Preach! I wonder how the pay upgrade chats go when Primeagen emails Primegen HR for a chat.
Companies hunt for immediate profit, only ..
The concept of "a little expense now is worth it, because there'll be a big profit, later", seems to escape them.
Great convo. Can't relate, though. Still can't find a job. 😢
You join this year which is cheaper than the guy who's been there since last year so the quarter is better.
Yep, I always hit them with the yearly "threaten to leave" works like a charm. Go from stupid KPIs/Goals for a 10% raise to forgetting all about that shit for a 25% raise 🤦♂️
They asked for it, so they're getting it.
Thank you as it good to these things in mind working or voluteering.

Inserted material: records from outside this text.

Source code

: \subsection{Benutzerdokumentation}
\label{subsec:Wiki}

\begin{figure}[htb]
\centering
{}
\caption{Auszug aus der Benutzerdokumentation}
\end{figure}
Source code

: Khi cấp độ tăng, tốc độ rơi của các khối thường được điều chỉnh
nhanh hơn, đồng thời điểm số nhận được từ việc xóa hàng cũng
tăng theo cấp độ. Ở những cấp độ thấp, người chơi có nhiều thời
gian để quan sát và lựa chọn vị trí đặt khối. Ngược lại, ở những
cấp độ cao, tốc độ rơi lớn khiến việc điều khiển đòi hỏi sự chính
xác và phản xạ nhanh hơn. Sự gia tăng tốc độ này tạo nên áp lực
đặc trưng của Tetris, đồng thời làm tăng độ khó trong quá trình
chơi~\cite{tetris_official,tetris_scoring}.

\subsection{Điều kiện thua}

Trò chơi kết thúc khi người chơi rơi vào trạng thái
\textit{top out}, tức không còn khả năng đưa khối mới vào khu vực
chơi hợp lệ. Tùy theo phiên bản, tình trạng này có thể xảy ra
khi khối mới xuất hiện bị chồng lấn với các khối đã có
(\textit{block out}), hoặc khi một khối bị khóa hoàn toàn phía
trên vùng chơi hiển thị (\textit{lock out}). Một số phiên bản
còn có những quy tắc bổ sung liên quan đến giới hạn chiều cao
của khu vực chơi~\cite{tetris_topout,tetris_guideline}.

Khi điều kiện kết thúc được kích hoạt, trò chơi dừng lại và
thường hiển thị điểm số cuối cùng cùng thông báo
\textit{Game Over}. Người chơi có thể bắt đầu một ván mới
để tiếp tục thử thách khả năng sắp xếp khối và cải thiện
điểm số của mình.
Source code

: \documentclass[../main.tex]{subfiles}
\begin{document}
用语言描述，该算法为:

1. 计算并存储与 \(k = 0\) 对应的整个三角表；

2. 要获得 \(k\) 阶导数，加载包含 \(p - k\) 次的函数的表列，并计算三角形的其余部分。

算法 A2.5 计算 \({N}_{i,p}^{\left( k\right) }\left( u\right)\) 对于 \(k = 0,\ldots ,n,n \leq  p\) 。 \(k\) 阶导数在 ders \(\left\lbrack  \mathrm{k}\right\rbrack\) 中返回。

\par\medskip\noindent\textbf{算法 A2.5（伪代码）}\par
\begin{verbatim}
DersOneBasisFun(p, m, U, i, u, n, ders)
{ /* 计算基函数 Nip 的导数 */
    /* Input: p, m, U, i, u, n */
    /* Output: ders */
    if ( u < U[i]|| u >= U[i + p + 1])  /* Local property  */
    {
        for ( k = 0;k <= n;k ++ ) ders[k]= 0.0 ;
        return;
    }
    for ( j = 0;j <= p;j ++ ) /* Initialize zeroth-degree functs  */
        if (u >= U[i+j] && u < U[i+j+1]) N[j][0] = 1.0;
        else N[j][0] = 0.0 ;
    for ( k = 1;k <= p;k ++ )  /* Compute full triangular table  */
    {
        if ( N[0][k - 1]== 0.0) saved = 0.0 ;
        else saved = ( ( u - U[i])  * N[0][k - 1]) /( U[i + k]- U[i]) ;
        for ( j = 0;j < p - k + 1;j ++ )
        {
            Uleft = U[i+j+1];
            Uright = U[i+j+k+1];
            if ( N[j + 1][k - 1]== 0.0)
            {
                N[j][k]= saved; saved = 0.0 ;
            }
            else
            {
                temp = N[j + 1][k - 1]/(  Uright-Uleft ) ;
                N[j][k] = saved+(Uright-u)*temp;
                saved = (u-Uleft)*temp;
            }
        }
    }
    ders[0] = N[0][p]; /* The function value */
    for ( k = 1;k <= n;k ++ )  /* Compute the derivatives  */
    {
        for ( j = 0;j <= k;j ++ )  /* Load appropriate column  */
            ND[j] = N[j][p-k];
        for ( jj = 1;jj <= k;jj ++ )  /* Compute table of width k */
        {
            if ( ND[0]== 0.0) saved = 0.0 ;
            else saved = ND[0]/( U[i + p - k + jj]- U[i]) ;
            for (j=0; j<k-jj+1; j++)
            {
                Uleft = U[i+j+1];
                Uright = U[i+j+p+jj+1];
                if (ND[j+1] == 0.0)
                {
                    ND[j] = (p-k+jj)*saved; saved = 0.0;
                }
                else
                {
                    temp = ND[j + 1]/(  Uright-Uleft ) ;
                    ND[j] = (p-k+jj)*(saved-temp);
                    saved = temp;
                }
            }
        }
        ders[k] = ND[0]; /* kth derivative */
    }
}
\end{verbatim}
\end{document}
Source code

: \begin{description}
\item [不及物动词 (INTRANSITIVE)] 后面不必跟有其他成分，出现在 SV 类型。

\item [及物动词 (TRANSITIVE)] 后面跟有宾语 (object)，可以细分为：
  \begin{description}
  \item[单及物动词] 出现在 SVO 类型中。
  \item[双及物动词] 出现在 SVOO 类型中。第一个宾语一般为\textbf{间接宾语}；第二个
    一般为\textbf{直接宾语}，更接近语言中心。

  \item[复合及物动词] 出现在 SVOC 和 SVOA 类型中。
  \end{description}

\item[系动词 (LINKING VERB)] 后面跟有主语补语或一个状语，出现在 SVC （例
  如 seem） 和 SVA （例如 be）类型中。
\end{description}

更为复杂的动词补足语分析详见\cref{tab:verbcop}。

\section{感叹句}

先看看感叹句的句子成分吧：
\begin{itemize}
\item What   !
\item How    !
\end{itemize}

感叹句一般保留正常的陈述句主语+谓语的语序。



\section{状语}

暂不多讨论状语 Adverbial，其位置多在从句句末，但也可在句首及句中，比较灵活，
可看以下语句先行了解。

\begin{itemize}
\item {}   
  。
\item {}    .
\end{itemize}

I saw the title of the video as asked myself if I was about to get fired. Jesus.
The same people you are referring to are the same people championing DEI and where civilization goes to die: HR
Same thing in the accounting space. Stay get a 3% increase. Leave, get 30% minimum.
Currently in a situation where I fucking love my job and the people I work with however I can easily quit for a 30%+ raise. It's something I think about almost every day now. And yeah I've asked for a raise, didn't threaten to quit yet though. It's a big corp so they really won't give a shit for the most part, but the people who make these decisions also don't have any goddamn clue about the project I'm working on.